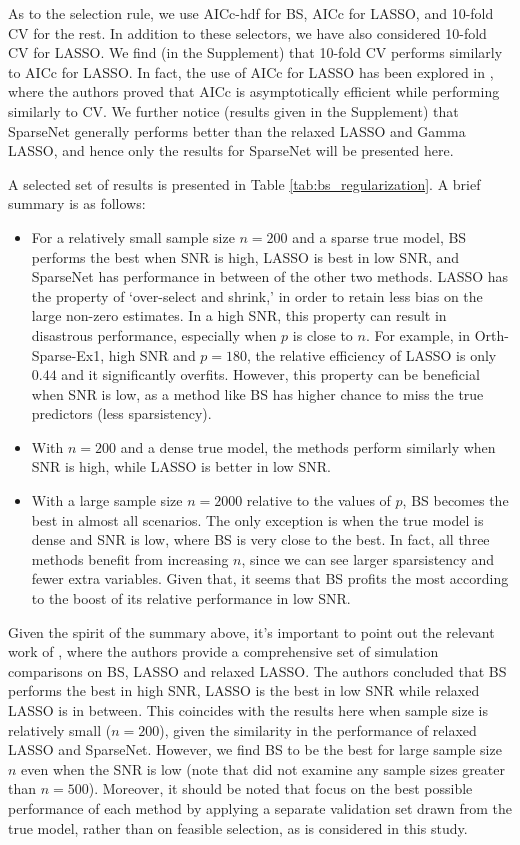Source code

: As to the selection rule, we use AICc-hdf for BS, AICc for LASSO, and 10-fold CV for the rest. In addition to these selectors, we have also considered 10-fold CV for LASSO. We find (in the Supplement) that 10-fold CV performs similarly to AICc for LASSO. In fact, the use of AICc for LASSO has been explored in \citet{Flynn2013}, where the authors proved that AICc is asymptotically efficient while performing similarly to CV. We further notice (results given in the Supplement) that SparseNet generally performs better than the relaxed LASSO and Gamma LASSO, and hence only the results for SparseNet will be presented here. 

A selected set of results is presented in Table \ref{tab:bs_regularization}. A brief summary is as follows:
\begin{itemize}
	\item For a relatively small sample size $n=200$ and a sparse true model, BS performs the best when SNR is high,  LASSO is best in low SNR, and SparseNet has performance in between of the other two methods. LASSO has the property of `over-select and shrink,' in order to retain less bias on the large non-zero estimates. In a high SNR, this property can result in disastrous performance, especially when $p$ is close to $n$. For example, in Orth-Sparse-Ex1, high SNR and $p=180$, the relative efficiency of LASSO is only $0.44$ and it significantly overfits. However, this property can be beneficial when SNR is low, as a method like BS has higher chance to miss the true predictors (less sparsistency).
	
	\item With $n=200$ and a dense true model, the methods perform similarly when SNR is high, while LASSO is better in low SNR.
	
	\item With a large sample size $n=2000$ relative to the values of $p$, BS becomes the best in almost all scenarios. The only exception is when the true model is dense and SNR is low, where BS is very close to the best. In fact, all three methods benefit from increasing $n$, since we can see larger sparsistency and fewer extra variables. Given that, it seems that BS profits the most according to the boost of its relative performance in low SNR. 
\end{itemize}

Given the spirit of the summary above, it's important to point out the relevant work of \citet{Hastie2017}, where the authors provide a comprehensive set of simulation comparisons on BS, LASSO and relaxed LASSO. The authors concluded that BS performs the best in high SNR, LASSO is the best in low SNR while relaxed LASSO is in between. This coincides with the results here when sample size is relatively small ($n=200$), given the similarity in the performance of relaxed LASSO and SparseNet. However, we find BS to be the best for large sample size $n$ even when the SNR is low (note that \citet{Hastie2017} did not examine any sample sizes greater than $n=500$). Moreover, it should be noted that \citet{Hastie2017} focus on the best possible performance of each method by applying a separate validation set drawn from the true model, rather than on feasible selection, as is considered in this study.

● ● ● ●

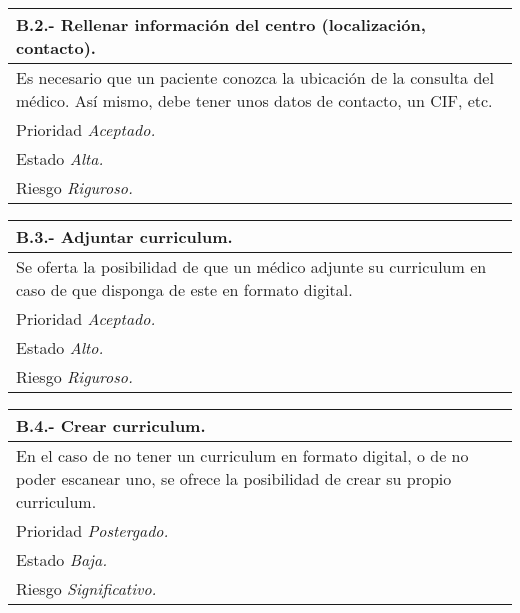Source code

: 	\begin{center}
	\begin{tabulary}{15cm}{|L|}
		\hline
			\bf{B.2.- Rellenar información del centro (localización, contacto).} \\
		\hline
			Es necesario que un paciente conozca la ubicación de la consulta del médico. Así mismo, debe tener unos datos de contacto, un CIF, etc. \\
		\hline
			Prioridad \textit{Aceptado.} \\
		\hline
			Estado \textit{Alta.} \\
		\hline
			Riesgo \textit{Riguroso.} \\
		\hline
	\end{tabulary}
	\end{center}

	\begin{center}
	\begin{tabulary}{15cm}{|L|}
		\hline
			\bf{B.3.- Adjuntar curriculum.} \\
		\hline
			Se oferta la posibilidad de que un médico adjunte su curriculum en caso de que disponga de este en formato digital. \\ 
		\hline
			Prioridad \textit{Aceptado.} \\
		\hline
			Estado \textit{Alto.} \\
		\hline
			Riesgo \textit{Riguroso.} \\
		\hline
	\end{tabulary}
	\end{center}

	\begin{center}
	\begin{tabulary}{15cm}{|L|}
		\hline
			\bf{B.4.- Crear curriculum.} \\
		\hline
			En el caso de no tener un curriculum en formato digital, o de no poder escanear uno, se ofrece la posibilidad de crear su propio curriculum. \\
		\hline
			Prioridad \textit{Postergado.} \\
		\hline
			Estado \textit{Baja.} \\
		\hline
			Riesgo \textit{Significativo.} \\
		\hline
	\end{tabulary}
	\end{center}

● ● ● ●

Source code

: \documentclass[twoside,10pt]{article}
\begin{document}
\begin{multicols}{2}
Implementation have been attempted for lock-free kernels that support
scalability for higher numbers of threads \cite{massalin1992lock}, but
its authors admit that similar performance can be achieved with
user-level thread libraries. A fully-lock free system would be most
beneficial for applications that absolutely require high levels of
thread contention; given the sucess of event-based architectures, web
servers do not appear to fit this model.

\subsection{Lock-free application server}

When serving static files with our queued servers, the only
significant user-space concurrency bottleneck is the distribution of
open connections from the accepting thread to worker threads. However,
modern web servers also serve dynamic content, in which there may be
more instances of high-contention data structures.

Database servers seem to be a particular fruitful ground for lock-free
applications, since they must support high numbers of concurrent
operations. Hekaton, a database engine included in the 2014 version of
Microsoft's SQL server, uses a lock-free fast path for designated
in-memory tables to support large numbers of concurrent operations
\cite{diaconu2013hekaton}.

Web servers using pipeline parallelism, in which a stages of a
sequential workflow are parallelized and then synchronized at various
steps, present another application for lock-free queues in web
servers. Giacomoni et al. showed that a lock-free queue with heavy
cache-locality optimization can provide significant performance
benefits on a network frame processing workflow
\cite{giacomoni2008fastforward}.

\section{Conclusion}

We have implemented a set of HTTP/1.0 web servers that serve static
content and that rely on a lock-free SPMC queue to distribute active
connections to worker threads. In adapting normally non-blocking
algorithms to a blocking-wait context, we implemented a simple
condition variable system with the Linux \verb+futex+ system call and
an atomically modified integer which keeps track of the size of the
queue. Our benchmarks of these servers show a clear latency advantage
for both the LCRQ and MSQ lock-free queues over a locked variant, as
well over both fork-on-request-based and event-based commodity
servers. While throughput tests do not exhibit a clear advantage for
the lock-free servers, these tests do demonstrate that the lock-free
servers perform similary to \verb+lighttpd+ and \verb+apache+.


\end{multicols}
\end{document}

● ● ● ●

Scan the listing and copy every line where the string "workflow" shows up.

• [SOLUTION TO THIS EXERCISE]:
sequential workflow are parallelized and then synchronized at various
benefits on a network frame processing workflow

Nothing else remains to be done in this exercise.